Do you know what to do? How to set celery loglevel to INFO and Scrapy to log to it's own file.

EDIT:

This is how I'm running the spider:

logger = logging.getLogger(__file__)
handler = RotatingFileHandler(filename=__file__+'.log',maxBytes=64*64*64*64)
logger.addHandler(handler)

@periodic_task(run_every=timedelta(minutes=5))
def daily_scanning():
    settings = get_project_settings()
    settings.overrides['LOG_FILE']='scrapy.log'
    logger.info('Scanning started') # this is also logged into celery.log
    job = Job(TopRealitySpider1())
    Processor().run(job)
    logger.info('Scanning stopped')

settings.py (django):

LOGGING = {
    'version': 1,
    'disable_existing_loggers': True,
    'formatters': {
        'simple': {
            'format': '%(levelname)s %(message)s',
            'datefmt': '%y %b %d, %H:%M:%S',
        },
    },
    'handlers': {
        'console': {
            'level': 'INFO',
            'class': 'logging.StreamHandler',
            'formatter': 'simple'
        },
        'celery': {
            'level': 'INFO',
            'class': 'logging.handlers.RotatingFileHandler',
            'filename': 'logs/celery.log',
            'formatter': 'simple',
            'maxBytes': 1024 * 1024 * 100,  # 100 mb
        },
        'scrapy': {
            'level': 'DEBUG',
            'class': 'logging.handlers.TimedRotatingFileHandler',
            'filename': os.path.join(BASE_DIR, 'logs/scrapy.log'),
            'formatter': 'simple'
        }
    },
    'loggers': {
        'celery': {
            'handlers': ['celery', 'console'],
            'level': 'INFO',
        },
        'scrapy': {
            'handlers': ['scrapy'],
            'level': 'INFO',
        }
    },

}

from logging.config import dictConfig

dictConfig(LOGGING)

RUN CELERY WORKER:

celery worker -A realestate_scanner -l info --logfile=logs/celery.log --purge # When I remove --logfile, everything goes into the console

START SHELL_PLUS:

>>> tasks.daily_scanning.delay()

RESULT:

One celery.log file:

[2017-07-17 11:10:47,468: INFO/Process-1:1] Skipping telephone request...
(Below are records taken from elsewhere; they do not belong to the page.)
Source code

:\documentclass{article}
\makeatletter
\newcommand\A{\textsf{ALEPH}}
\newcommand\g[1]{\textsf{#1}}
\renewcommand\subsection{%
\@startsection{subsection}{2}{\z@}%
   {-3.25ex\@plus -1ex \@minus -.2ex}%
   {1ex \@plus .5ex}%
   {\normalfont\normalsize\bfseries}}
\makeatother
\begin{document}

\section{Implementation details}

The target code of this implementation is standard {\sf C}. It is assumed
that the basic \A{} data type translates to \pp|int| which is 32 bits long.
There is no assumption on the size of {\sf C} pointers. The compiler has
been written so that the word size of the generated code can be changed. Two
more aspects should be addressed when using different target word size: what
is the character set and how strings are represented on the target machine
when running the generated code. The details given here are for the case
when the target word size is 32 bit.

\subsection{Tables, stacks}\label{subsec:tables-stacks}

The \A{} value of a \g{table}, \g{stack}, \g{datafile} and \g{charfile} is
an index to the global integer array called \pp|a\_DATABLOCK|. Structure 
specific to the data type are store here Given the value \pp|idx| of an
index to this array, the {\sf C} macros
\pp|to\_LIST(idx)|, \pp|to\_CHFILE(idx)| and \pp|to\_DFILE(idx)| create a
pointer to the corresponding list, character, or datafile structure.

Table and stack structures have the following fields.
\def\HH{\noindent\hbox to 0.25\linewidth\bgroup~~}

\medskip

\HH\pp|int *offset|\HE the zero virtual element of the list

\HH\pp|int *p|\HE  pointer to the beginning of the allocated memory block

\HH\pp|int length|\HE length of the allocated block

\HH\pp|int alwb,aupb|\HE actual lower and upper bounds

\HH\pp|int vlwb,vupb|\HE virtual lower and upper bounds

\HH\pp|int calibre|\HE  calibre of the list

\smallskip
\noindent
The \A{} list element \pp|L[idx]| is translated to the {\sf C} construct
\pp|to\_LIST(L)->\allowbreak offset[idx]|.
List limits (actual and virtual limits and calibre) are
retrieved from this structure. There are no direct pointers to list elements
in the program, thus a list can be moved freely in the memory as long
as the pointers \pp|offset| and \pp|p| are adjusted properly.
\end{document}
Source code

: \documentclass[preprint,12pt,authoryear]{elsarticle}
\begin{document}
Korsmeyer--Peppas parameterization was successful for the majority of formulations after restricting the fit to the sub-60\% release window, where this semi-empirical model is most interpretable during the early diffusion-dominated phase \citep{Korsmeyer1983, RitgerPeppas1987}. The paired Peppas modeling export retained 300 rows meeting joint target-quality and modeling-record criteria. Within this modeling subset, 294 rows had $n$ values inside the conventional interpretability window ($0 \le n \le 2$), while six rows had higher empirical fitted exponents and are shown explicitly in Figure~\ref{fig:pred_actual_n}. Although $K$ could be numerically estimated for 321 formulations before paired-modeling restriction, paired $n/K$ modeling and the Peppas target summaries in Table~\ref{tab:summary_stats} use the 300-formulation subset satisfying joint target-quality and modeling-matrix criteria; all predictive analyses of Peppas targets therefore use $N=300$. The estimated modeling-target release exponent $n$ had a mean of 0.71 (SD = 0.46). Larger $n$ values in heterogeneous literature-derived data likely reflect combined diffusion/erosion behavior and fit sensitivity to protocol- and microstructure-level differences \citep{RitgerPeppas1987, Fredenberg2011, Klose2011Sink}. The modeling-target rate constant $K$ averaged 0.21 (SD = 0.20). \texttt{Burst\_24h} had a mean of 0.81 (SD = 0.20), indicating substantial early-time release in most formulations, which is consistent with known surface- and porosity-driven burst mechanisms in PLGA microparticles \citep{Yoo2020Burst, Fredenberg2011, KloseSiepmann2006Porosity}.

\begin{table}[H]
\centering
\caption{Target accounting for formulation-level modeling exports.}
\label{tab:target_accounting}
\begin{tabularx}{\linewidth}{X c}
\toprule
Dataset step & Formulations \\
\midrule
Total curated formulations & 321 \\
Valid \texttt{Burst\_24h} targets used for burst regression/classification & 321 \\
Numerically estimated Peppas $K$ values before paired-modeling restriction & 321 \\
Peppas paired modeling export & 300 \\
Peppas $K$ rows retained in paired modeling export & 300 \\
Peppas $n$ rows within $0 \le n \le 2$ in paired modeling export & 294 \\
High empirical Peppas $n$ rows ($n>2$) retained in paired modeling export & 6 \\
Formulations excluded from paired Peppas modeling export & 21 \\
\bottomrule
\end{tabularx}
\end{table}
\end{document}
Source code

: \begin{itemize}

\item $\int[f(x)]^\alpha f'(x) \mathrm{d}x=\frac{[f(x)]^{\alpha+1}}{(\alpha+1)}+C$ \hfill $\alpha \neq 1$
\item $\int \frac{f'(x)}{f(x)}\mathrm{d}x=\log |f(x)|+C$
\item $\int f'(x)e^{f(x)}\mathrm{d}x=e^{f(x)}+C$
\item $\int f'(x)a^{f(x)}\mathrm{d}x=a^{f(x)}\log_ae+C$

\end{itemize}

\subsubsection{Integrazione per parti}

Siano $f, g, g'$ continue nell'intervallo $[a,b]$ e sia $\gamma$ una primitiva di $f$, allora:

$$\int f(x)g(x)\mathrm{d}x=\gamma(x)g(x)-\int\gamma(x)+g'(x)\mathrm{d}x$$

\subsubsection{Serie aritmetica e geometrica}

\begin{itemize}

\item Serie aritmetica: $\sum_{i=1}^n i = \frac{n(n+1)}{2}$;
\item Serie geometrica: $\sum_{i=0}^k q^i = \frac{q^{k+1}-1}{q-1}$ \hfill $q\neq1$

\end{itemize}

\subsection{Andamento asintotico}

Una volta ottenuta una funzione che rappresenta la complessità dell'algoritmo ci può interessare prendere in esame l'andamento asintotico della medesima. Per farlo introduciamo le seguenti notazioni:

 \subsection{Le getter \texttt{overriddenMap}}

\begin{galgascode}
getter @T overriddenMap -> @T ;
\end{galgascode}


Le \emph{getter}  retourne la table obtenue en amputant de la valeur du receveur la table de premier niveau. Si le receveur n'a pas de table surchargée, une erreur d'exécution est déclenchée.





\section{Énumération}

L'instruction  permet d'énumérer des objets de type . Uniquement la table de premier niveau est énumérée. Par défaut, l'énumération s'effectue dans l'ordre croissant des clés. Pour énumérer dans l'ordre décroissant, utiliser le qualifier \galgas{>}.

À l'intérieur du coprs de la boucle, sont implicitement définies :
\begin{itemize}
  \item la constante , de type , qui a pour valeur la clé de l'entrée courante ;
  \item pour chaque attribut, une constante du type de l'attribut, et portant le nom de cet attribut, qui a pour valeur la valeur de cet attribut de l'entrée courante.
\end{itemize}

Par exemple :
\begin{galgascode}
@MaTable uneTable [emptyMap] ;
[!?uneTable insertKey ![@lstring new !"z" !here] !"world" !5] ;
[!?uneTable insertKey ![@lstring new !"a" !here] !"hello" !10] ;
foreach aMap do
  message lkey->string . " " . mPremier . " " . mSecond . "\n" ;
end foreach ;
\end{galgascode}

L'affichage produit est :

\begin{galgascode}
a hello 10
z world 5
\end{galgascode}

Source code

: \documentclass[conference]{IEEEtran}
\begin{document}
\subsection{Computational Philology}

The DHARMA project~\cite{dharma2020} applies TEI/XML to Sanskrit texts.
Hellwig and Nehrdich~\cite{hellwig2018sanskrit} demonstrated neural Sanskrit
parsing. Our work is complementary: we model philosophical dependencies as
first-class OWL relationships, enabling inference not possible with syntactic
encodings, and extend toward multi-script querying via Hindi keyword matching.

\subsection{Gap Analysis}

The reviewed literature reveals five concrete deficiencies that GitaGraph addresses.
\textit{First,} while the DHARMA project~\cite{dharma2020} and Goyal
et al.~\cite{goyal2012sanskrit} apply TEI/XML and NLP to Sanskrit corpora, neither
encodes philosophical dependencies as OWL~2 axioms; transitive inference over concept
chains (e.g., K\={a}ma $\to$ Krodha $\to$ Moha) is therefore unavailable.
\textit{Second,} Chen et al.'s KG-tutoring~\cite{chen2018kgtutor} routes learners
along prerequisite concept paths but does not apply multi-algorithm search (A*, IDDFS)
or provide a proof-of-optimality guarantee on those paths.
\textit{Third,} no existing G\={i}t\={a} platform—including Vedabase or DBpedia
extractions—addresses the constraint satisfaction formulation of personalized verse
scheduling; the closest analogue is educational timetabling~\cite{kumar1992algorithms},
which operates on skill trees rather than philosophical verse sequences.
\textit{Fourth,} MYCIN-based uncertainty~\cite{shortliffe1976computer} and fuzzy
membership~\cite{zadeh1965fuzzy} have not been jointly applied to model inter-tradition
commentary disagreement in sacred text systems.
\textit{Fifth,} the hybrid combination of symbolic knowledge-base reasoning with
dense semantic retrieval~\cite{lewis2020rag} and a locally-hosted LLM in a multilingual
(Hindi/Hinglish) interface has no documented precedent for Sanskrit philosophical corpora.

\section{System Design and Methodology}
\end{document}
[2017-07-17 11:10:47,468: WARNING/Process-1:1] 2017-07-17 11:10:47 [topreality_1] INFO: Skipping telephone request...

[2017-07-17 11:10:48,680: DEBUG/Process-1:1] Crawled (200)

I've tried to do this (alfonsos answer):

import logging
logger = logging.getLogger('scrapy')
...
logger.debug('something')

Which works but native scrapy messages like "Crawled" are going into celery log.

I tried to do this in spider __init__:

self.logger = logging.getLogger('scrapy') 

which returns error (can't set attribute).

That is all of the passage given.